But all these events were twenty years in the future when I first went to England in 1928. Patch was a very little girl then and a bit of a terror.
This was the age of Decline and Fall and Vile Bodies. Although my immediate Lampreys did not adopt the attitudes or conduct of a Lady Metroland or a Miss Runcible and indeed considered that such people went ‘far too far’, yet it must be confessed that those members of the clan who were, as we would now say, way out, might have served as models for Mr Waugh and, of course, they all talked the language. People and things were Heaven or shy-making, and, later on, too shying for words or too delicious, actually. All Lampreys are family-minded and love their young extremely. I remember hearing an aunt describe her favourite little niece in exactly these words: ‘She’s tiny, tiny, tiny tiny with blue blue blue blue eyes. Too much.’
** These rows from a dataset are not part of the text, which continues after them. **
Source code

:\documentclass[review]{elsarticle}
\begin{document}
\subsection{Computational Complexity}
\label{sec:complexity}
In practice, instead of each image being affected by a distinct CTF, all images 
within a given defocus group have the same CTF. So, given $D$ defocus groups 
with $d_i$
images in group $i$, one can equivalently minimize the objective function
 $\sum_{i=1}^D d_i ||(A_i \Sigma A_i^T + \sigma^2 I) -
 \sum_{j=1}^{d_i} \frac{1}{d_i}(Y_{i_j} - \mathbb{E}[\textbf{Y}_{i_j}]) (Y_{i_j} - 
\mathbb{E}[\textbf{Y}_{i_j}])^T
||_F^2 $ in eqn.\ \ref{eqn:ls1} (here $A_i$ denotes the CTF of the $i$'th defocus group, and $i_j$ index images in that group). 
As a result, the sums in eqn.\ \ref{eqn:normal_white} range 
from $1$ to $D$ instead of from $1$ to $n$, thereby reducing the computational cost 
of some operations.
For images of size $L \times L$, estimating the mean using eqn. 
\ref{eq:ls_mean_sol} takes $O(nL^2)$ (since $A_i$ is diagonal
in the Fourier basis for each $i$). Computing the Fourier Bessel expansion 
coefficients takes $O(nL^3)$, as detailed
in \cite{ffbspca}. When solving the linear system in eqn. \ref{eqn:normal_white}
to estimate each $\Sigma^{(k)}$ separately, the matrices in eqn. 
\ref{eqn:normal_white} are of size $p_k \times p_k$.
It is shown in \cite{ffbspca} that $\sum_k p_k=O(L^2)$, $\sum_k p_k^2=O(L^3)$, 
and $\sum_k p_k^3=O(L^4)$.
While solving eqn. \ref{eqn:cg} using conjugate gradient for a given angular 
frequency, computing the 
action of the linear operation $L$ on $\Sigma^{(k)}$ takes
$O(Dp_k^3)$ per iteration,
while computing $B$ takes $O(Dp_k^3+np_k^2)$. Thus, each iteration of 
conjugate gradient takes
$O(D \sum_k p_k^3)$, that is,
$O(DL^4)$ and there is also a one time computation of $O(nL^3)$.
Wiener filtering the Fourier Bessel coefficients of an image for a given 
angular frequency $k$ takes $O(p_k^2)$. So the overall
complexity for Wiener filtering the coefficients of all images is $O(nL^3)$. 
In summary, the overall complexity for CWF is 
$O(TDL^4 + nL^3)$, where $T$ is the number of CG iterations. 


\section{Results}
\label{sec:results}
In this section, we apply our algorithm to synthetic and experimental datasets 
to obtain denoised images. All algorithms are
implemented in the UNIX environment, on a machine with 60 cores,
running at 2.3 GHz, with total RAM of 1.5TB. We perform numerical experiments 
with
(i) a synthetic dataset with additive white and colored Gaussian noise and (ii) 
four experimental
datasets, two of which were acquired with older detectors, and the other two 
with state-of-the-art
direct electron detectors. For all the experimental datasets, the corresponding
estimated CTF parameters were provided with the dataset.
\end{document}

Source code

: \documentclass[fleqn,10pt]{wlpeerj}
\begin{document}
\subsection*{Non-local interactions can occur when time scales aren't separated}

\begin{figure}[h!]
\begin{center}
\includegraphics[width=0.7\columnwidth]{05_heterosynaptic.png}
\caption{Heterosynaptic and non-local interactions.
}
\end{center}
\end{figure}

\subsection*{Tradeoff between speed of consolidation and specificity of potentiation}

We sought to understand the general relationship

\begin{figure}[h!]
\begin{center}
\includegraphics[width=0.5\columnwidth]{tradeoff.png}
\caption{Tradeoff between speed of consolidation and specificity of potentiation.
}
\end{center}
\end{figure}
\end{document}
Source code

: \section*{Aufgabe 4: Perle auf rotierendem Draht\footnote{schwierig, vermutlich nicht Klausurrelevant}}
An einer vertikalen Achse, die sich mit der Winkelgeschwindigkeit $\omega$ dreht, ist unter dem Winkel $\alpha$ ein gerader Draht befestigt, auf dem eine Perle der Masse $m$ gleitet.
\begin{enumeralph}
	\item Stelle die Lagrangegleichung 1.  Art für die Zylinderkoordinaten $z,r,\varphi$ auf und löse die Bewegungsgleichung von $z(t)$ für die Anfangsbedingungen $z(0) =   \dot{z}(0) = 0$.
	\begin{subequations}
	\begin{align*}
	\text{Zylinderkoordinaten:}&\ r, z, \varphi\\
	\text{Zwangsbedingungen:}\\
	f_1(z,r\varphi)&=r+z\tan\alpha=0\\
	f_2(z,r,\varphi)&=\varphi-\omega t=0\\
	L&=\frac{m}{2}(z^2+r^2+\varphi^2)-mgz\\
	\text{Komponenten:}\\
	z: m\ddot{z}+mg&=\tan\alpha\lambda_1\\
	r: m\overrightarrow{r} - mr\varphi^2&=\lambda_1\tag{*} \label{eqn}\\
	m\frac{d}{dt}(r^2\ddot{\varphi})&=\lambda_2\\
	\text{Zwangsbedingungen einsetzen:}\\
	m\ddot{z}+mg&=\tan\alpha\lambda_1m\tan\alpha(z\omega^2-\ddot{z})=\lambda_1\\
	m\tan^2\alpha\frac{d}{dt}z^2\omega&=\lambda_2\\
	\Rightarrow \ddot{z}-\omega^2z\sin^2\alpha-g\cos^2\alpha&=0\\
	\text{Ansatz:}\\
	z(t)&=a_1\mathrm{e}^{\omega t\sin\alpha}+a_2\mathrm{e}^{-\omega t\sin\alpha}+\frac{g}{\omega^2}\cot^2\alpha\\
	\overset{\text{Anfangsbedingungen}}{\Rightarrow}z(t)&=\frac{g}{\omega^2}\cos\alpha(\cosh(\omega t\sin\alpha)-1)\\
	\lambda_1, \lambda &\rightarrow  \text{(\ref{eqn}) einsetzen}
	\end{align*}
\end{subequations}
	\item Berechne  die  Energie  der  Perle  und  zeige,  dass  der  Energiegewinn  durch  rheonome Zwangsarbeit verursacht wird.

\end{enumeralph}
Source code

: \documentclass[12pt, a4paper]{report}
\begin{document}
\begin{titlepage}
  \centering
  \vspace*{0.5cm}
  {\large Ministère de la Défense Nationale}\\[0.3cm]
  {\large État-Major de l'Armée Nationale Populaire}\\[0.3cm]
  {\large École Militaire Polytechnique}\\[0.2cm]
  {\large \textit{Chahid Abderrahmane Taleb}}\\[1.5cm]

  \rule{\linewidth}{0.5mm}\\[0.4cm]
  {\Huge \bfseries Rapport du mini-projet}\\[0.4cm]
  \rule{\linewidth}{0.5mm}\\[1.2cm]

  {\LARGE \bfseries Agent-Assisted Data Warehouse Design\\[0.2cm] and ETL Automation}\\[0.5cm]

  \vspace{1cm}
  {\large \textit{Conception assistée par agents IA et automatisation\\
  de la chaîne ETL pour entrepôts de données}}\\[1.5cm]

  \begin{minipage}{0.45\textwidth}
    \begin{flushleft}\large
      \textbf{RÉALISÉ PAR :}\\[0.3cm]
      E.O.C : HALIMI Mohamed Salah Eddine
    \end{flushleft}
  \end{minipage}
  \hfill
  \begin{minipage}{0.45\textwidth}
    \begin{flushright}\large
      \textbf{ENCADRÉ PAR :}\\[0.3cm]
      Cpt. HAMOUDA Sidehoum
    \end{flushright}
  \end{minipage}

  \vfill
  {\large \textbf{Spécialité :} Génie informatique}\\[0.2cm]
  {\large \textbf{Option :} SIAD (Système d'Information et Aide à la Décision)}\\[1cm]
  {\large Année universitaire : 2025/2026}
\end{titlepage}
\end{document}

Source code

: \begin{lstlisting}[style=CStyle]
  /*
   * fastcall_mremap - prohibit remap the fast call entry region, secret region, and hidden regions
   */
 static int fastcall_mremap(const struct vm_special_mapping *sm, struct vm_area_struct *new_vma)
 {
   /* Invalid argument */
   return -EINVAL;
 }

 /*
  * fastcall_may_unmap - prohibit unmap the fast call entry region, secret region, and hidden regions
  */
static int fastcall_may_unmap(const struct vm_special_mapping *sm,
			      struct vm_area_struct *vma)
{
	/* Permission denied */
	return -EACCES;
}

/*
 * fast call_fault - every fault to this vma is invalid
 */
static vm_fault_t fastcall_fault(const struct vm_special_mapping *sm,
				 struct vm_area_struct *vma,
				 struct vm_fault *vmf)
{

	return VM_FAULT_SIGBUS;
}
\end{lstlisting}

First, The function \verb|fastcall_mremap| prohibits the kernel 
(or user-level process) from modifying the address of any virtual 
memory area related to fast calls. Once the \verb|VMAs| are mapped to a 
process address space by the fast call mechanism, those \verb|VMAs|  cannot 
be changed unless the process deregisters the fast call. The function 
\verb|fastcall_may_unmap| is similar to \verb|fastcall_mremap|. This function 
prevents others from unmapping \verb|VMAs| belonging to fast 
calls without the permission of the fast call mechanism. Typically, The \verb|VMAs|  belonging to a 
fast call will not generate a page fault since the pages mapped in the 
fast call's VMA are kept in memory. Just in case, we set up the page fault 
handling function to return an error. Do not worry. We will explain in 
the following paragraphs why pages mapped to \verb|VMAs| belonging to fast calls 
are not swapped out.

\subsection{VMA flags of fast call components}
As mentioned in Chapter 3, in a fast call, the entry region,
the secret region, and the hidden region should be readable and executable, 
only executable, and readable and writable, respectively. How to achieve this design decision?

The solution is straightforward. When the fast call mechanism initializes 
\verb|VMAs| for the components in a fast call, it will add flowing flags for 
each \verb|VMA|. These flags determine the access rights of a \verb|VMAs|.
For the next five years, this, apart from an occasional interlude with non-aligned friends, was to be the ambience in which I grew into the English scene.
CHAPTER 9
Turning Point
The feeling of unreality persisted. It was as if one lay down on a beach while wave after wave broke over one’s head. This is not to suggest that it was anything but a wonderfully happy time for indeed I was with people in whose company I could never be anything but happy. The older children were home for the holidays, and my godson was now three years old, rather stout, and wholly beguiling. I wrote my syndicated articles, learned that they were becoming popular in New Zealand and began, I think, to develop some appreciation, at least, for cadence and the balance of words.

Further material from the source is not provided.